Items from a data source:
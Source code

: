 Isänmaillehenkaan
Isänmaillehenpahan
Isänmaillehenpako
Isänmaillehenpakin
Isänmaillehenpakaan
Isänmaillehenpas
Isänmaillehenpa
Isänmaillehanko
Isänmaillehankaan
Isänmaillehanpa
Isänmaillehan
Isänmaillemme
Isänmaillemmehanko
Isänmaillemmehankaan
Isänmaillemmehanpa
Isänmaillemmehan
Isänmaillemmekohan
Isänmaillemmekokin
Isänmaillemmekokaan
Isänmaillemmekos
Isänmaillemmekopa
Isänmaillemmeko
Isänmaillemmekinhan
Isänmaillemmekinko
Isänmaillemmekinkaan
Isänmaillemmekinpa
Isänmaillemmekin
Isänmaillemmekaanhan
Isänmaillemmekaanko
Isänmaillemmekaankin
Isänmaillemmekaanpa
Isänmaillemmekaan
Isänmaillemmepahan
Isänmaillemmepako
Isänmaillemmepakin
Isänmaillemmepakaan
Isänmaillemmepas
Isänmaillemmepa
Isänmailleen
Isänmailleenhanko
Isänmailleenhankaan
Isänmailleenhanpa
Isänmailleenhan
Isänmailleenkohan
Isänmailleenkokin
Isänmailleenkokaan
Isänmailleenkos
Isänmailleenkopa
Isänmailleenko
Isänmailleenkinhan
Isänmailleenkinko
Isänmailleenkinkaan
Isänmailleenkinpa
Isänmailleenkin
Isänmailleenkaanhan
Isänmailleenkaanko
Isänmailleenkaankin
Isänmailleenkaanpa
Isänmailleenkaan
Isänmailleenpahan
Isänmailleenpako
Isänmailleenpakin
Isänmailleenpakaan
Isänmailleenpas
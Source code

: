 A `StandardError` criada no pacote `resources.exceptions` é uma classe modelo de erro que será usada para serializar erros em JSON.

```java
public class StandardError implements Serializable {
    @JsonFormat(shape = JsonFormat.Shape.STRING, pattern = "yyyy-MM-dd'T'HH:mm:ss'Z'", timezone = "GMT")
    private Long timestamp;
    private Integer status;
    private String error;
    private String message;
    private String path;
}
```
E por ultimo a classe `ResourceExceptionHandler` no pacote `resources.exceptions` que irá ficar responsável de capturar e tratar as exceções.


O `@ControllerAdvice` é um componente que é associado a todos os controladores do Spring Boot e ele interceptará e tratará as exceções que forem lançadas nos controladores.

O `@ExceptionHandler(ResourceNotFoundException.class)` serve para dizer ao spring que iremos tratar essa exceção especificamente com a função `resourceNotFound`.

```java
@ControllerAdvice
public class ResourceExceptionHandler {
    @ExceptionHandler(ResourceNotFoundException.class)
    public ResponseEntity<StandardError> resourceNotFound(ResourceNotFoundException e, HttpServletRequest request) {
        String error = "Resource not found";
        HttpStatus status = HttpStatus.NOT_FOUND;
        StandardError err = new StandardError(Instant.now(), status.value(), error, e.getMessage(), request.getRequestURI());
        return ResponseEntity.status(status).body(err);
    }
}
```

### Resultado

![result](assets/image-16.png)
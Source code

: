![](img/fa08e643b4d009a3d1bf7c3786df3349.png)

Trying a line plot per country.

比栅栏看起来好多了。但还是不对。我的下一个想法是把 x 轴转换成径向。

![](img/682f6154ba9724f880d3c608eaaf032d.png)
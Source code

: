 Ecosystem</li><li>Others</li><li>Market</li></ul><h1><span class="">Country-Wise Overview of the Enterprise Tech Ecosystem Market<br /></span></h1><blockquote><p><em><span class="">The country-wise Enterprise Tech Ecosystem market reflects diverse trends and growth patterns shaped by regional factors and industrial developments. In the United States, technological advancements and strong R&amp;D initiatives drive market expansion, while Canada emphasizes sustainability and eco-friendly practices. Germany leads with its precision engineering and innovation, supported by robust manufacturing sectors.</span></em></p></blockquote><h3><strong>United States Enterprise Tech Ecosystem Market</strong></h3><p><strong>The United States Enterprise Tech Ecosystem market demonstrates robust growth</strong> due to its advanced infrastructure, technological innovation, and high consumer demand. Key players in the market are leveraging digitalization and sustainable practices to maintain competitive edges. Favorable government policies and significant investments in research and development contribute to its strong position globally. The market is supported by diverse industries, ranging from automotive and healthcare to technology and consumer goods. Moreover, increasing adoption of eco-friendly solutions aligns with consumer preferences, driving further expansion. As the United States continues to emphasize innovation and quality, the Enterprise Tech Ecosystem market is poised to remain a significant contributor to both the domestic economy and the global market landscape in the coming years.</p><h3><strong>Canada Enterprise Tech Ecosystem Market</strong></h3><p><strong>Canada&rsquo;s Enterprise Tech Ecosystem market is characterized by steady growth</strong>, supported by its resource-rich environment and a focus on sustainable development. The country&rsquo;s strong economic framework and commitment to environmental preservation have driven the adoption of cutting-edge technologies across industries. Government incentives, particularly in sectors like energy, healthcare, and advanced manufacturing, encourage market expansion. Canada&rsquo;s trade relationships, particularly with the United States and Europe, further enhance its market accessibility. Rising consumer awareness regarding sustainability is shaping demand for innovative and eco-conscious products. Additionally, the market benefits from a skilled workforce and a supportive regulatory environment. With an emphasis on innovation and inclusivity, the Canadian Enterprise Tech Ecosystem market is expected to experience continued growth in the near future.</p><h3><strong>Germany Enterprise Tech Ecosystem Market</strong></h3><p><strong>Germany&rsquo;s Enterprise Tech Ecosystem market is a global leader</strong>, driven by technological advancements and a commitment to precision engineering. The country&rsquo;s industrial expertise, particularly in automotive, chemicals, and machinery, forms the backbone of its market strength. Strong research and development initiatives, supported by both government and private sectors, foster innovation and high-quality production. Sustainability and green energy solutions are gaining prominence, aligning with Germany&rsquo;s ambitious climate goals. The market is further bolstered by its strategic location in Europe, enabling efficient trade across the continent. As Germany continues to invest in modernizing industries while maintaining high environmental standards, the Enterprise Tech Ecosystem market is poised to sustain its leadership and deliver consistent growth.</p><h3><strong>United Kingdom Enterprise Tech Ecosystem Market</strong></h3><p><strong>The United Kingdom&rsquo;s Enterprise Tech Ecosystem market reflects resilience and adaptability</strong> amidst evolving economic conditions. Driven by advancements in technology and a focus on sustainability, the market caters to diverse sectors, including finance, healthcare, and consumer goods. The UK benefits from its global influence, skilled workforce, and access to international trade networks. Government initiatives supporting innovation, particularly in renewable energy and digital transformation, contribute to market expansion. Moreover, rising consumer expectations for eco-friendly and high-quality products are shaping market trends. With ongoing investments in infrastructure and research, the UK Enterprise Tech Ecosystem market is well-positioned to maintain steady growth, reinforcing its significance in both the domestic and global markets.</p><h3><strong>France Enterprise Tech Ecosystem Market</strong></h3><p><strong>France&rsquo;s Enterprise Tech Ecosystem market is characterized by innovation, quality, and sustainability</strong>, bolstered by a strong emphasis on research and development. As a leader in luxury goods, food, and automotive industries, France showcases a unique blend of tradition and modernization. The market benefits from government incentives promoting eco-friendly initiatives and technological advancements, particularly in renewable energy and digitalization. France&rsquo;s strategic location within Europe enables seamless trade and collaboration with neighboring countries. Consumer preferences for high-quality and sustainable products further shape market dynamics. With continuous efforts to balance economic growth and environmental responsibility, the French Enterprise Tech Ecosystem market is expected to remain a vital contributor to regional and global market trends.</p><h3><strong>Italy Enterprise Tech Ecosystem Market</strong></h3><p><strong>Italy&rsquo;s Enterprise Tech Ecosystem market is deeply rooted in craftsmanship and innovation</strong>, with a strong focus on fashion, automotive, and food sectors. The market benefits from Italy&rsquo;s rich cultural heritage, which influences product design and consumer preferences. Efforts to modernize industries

## [Your objective]
All of the entries should be written out again exactly.

## [Solution to the problem]
Source code

: Isänmaillehenkaan
Isänmaillehenpahan
Isänmaillehenpako
Isänmaillehenpakin
Isänmaillehenpakaan
Isänmaillehenpas
Isänmaillehenpa
Isänmaillehanko
Isänmaillehankaan
Isänmaillehanpa
Isänmaillehan
Isänmaillemme
Isänmaillemmehanko
Isänmaillemmehankaan
Isänmaillemmehanpa
Isänmaillemmehan
Isänmaillemmekohan
Isänmaillemmekokin
Isänmaillemmekokaan
Isänmaillemmekos
Isänmaillemmekopa
Isänmaillemmeko
Isänmaillemmekinhan
Isänmaillemmekinko
Isänmaillemmekinkaan
Isänmaillemmekinpa
Isänmaillemmekin
Isänmaillemmekaanhan
Isänmaillemmekaanko
Isänmaillemmekaankin
Isänmaillemmekaanpa
Isänmaillemmekaan
Isänmaillemmepahan
Isänmaillemmepako
Isänmaillemmepakin
Isänmaillemmepakaan
Isänmaillemmepas
Isänmaillemmepa
Isänmailleen
Isänmailleenhanko
Isänmailleenhankaan
Isänmailleenhanpa
Isänmailleenhan
Isänmailleenkohan
Isänmailleenkokin
Isänmailleenkokaan
Isänmailleenkos
Isänmailleenkopa
Isänmailleenko
Isänmailleenkinhan
Isänmailleenkinko
Isänmailleenkinkaan
Isänmailleenkinpa
Isänmailleenkin
Isänmailleenkaanhan
Isänmailleenkaanko
Isänmailleenkaankin
Isänmailleenkaanpa
Isänmailleenkaan
Isänmailleenpahan
Isänmailleenpako
Isänmailleenpakin
Isänmailleenpakaan
Isänmailleenpas
Source code

: A `StandardError` criada no pacote `resources.exceptions` é uma classe modelo de erro que será usada para serializar erros em JSON.

```java
public class StandardError implements Serializable {
    @JsonFormat(shape = JsonFormat.Shape.STRING, pattern = "yyyy-MM-dd'T'HH:mm:ss'Z'", timezone = "GMT")
    private Long timestamp;
    private Integer status;
    private String error;
    private String message;
    private String path;
}
```
E por ultimo a classe `ResourceExceptionHandler` no pacote `resources.exceptions` que irá ficar responsável de capturar e tratar as exceções.


O `@ControllerAdvice` é um componente que é associado a todos os controladores do Spring Boot e ele interceptará e tratará as exceções que forem lançadas nos controladores.

O `@ExceptionHandler(ResourceNotFoundException.class)` serve para dizer ao spring que iremos tratar essa exceção especificamente com a função `resourceNotFound`.

```java
@ControllerAdvice
public class ResourceExceptionHandler {
    @ExceptionHandler(ResourceNotFoundException.class)
    public ResponseEntity<StandardError> resourceNotFound(ResourceNotFoundException e, HttpServletRequest request) {
        String error = "Resource not found";
        HttpStatus status = HttpStatus.NOT_FOUND;
        StandardError err = new StandardError(Instant.now(), status.value(), error, e.getMessage(), request.getRequestURI());
        return ResponseEntity.status(status).body(err);
    }
}
```

### Resultado

![result](assets/image-16.png)
Source code

:![](img/fa08e643b4d009a3d1bf7c3786df3349.png)

Trying a line plot per country.

比栅栏看起来好多了。但还是不对。我的下一个想法是把 x 轴转换成径向。

![](img/682f6154ba9724f880d3c608eaaf032d.png)
Source code

: Ecosystem</li><li>Others</li><li>Market</li></ul><h1><span class="">Country-Wise Overview of the Enterprise Tech Ecosystem Market<br /></span></h1><blockquote><p><em><span class="">The country-wise Enterprise Tech Ecosystem market reflects diverse trends and growth patterns shaped by regional factors and industrial developments. In the United States, technological advancements and strong R&amp;D initiatives drive market expansion, while Canada emphasizes sustainability and eco-friendly practices. Germany leads with its precision engineering and innovation, supported by robust manufacturing sectors.</span></em></p></blockquote><h3><strong>United States Enterprise Tech Ecosystem Market</strong></h3><p><strong>The United States Enterprise Tech Ecosystem market demonstrates robust growth</strong> due to its advanced infrastructure, technological innovation, and high consumer demand. Key players in the market are leveraging digitalization and sustainable practices to maintain competitive edges. Favorable government policies and significant investments in research and development contribute to its strong position globally. The market is supported by diverse industries, ranging from automotive and healthcare to technology and consumer goods. Moreover, increasing adoption of eco-friendly solutions aligns with consumer preferences, driving further expansion. As the United States continues to emphasize innovation and quality, the Enterprise Tech Ecosystem market is poised to remain a significant contributor to both the domestic economy and the global market landscape in the coming years.</p><h3><strong>Canada Enterprise Tech Ecosystem Market</strong></h3><p><strong>Canada&rsquo;s Enterprise Tech Ecosystem market is characterized by steady growth</strong>, supported by its resource-rich environment and a focus on sustainable development. The country&rsquo;s strong economic framework and commitment to environmental preservation have driven the adoption of cutting-edge technologies across industries. Government incentives, particularly in sectors like energy, healthcare, and advanced manufacturing, encourage market expansion. Canada&rsquo;s trade relationships, particularly with the United States and Europe, further enhance its market accessibility. Rising consumer awareness regarding sustainability is shaping demand for innovative and eco-conscious products. Additionally, the market benefits from a skilled workforce and a supportive regulatory environment. With an emphasis on innovation and inclusivity, the Canadian Enterprise Tech Ecosystem market is expected to experience continued growth in the near future.</p><h3><strong>Germany Enterprise Tech Ecosystem Market</strong></h3><p><strong>Germany&rsquo;s Enterprise Tech Ecosystem market is a global leader</strong>, driven by technological advancements and a commitment to precision engineering. The country&rsquo;s industrial expertise, particularly in automotive, chemicals, and machinery, forms the backbone of its market strength. Strong research and development initiatives, supported by both government and private sectors, foster innovation and high-quality production. Sustainability and green energy solutions are gaining prominence, aligning with Germany&rsquo;s ambitious climate goals. The market is further bolstered by its strategic location in Europe, enabling efficient trade across the continent. As Germany continues to invest in modernizing industries while maintaining high environmental standards, the Enterprise Tech Ecosystem market is poised to sustain its leadership and deliver consistent growth.</p><h3><strong>United Kingdom Enterprise Tech Ecosystem Market</strong></h3><p><strong>The United Kingdom&rsquo;s Enterprise Tech Ecosystem market reflects resilience and adaptability</strong> amidst evolving economic conditions. Driven by advancements in technology and a focus on sustainability, the market caters to diverse sectors, including finance, healthcare, and consumer goods. The UK benefits from its global influence, skilled workforce, and access to international trade networks. Government initiatives supporting innovation, particularly in renewable energy and digital transformation, contribute to market expansion. Moreover, rising consumer expectations for eco-friendly and high-quality products are shaping market trends. With ongoing investments in infrastructure and research, the UK Enterprise Tech Ecosystem market is well-positioned to maintain steady growth, reinforcing its significance in both the domestic and global markets.</p><h3><strong>France Enterprise Tech Ecosystem Market</strong></h3><p><strong>France&rsquo;s Enterprise Tech Ecosystem market is characterized by innovation, quality, and sustainability</strong>, bolstered by a strong emphasis on research and development. As a leader in luxury goods, food, and automotive industries, France showcases a unique blend of tradition and modernization. The market benefits from government incentives promoting eco-friendly initiatives and technological advancements, particularly in renewable energy and digitalization. France&rsquo;s strategic location within Europe enables seamless trade and collaboration with neighboring countries. Consumer preferences for high-quality and sustainable products further shape market dynamics. With continuous efforts to balance economic growth and environmental responsibility, the French Enterprise Tech Ecosystem market is expected to remain a vital contributor to regional and global market trends.</p><h3><strong>Italy Enterprise Tech Ecosystem Market</strong></h3><p><strong>Italy&rsquo;s Enterprise Tech Ecosystem market is deeply rooted in craftsmanship and innovation</strong>, with a strong focus on fashion, automotive, and food sectors. The market benefits from Italy&rsquo;s rich cultural heritage, which influences product design and consumer preferences. Efforts to modernize industries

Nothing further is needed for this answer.